***** Record excerpts *****

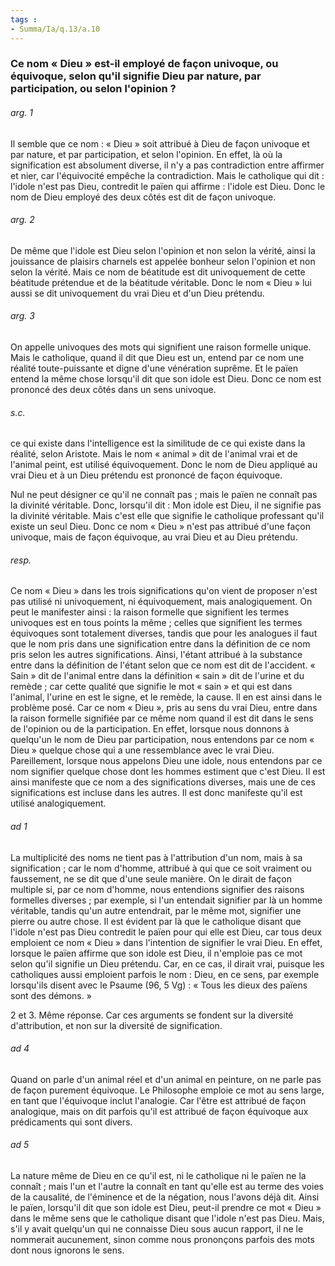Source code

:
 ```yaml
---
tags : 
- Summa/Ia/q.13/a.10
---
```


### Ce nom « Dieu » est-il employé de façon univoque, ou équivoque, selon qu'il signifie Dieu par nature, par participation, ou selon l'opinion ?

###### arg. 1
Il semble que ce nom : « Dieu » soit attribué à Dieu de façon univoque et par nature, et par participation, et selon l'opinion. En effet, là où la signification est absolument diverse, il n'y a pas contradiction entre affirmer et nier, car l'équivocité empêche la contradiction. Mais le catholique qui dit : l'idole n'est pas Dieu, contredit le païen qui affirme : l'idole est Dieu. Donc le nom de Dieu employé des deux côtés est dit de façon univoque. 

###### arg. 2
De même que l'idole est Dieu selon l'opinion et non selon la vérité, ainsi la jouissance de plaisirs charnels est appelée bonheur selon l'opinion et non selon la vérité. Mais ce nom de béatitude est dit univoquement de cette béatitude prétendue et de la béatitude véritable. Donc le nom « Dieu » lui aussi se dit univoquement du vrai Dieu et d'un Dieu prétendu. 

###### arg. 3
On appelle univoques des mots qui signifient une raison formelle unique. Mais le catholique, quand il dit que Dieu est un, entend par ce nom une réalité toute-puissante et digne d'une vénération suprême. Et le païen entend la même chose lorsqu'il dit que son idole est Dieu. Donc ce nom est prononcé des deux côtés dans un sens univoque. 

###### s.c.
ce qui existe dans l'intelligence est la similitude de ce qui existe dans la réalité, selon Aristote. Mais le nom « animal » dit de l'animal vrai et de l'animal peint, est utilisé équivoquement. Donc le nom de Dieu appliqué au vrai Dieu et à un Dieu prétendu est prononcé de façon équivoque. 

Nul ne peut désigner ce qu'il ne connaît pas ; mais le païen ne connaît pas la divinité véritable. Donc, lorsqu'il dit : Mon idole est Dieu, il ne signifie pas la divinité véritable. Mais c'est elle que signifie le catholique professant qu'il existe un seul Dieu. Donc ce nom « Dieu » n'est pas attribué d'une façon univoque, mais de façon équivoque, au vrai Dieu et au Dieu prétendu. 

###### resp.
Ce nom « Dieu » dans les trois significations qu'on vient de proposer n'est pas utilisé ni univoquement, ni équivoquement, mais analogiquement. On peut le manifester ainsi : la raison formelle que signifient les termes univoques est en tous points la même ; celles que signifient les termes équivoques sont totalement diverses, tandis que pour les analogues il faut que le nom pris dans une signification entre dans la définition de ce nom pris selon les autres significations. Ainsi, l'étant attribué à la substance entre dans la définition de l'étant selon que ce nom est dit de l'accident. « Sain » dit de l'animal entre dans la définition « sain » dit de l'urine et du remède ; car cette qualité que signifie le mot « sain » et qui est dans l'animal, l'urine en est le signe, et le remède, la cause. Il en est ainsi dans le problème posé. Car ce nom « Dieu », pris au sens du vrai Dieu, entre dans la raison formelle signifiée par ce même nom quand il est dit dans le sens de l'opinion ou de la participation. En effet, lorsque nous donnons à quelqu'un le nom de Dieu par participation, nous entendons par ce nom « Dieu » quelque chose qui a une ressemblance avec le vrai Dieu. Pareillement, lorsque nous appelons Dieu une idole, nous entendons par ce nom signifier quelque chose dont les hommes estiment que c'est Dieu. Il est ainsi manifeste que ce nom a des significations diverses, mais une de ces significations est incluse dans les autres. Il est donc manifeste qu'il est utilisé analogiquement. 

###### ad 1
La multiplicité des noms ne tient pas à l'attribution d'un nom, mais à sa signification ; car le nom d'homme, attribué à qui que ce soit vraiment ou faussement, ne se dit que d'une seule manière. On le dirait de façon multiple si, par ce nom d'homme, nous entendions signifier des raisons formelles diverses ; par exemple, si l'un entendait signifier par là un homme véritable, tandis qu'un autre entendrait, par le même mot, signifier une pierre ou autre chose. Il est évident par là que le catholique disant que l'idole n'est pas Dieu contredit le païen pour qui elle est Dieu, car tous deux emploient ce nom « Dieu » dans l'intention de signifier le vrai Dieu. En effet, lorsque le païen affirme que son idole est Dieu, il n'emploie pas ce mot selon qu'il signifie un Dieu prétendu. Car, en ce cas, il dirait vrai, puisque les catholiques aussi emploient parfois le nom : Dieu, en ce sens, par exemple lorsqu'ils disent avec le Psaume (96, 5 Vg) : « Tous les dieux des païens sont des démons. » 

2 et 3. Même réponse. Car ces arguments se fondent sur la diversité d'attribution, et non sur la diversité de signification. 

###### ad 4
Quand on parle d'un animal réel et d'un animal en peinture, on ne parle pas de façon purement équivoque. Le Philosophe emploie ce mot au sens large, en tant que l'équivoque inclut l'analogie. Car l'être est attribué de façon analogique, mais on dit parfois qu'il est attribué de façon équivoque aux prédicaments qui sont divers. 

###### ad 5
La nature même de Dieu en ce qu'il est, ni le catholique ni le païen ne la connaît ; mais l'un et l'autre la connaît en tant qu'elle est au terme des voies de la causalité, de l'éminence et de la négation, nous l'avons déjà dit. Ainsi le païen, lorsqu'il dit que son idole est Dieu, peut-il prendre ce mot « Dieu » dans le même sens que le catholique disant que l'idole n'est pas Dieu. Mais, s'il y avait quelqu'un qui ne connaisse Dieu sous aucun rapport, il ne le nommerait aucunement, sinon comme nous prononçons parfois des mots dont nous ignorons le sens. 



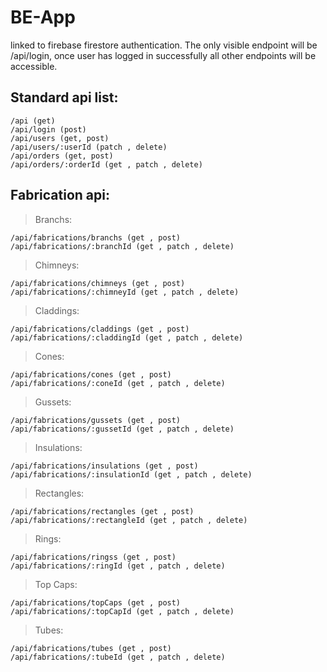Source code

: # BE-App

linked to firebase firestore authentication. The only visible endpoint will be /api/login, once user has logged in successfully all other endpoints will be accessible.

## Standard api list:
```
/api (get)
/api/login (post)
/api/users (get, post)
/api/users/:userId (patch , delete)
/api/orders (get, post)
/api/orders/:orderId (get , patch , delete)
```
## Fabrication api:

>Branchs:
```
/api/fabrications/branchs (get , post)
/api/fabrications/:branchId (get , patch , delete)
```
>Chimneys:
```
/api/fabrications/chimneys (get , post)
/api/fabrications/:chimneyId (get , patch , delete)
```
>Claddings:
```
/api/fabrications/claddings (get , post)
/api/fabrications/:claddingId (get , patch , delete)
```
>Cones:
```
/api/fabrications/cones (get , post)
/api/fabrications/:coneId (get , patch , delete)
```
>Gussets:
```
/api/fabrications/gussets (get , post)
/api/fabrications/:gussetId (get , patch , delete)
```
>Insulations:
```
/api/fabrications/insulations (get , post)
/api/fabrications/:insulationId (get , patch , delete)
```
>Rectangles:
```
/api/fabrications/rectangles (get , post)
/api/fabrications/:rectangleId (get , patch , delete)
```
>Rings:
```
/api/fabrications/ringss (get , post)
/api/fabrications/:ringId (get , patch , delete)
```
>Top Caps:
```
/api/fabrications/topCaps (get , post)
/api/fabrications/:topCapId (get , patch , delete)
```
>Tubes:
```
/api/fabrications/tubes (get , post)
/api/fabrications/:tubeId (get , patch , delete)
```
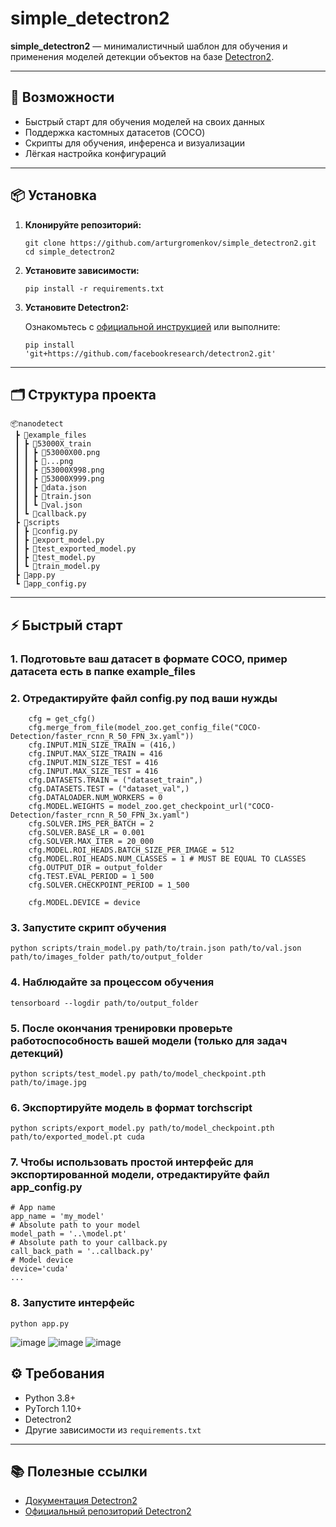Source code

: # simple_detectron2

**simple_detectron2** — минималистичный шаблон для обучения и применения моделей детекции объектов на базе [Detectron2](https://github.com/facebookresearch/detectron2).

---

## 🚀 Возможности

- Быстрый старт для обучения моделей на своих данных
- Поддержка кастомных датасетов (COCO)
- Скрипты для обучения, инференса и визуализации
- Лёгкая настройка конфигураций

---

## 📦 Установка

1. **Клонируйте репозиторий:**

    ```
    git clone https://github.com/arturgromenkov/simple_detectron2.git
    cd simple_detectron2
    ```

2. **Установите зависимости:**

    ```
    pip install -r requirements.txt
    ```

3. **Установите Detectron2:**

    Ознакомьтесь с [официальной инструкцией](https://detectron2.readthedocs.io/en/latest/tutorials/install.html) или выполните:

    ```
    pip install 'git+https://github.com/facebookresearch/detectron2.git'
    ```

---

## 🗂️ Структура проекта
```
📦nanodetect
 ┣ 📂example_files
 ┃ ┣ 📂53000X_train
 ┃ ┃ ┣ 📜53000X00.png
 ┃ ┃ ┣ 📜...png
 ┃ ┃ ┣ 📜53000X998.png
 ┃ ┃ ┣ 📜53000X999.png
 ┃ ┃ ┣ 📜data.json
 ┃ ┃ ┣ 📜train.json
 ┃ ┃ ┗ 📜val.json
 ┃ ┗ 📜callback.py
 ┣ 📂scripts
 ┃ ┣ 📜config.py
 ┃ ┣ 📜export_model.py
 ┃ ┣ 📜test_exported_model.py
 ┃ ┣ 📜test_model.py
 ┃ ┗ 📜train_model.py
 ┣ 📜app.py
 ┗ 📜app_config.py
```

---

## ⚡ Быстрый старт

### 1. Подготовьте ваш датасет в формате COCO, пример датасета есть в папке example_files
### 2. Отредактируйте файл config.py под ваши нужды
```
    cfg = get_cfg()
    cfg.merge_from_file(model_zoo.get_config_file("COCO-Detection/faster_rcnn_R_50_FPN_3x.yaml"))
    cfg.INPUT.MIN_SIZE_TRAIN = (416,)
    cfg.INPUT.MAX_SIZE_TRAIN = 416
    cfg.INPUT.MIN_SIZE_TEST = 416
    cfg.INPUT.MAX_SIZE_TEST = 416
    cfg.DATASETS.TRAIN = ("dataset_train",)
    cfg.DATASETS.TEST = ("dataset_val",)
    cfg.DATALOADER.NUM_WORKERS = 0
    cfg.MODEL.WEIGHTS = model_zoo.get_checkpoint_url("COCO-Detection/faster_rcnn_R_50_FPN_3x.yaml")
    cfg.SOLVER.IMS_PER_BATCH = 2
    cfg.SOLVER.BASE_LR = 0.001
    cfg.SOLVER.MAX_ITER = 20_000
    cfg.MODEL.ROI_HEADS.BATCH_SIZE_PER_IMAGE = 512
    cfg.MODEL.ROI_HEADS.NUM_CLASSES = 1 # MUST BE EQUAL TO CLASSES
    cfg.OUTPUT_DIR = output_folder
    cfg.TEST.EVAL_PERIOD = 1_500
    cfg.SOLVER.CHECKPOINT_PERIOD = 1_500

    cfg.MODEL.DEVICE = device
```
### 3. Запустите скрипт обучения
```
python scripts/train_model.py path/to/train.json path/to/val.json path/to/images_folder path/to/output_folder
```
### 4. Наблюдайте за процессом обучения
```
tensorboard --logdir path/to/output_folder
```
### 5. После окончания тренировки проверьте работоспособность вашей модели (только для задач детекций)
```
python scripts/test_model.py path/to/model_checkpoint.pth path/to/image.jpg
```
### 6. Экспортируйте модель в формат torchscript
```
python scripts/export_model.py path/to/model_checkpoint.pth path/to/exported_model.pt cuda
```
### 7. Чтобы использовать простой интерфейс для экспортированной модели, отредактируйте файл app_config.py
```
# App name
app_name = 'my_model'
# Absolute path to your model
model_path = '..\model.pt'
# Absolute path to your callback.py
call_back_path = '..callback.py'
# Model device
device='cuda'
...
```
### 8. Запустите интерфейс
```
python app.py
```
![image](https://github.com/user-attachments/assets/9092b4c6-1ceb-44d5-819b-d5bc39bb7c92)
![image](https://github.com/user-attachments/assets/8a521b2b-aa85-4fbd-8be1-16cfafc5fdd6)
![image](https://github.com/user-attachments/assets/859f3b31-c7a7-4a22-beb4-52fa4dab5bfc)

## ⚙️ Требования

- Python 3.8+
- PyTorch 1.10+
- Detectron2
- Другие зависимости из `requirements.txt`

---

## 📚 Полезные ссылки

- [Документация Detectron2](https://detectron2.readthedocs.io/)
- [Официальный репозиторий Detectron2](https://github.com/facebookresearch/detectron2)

*****

## Directions for this task
Using the entries above, repeat only the lines from the one containing "- Лёгкая настройка конфигураций" through the one containing "## ⚡ Быстрый старт", end lines included.

## Result
- Лёгкая настройка конфигураций

---

## 📦 Установка

1. **Клонируйте репозиторий:**

    ```
    git clone https://github.com/arturgromenkov/simple_detectron2.git
    cd simple_detectron2
    ```

2. **Установите зависимости:**

    ```
    pip install -r requirements.txt
    ```

3. **Установите Detectron2:**

    Ознакомьтесь с [официальной инструкцией](https://detectron2.readthedocs.io/en/latest/tutorials/install.html) или выполните:

    ```
    pip install 'git+https://github.com/facebookresearch/detectron2.git'
    ```

---

## 🗂️ Структура проекта
```
📦nanodetect
 ┣ 📂example_files
 ┃ ┣ 📂53000X_train
 ┃ ┃ ┣ 📜53000X00.png
 ┃ ┃ ┣ 📜...png
 ┃ ┃ ┣ 📜53000X998.png
 ┃ ┃ ┣ 📜53000X999.png
 ┃ ┃ ┣ 📜data.json
 ┃ ┃ ┣ 📜train.json
 ┃ ┃ ┗ 📜val.json
 ┃ ┗ 📜callback.py
 ┣ 📂scripts
 ┃ ┣ 📜config.py
 ┃ ┣ 📜export_model.py
 ┃ ┣ 📜test_exported_model.py
 ┃ ┣ 📜test_model.py
 ┃ ┗ 📜train_model.py
 ┣ 📜app.py
 ┗ 📜app_config.py
```

---

## ⚡ Быстрый старт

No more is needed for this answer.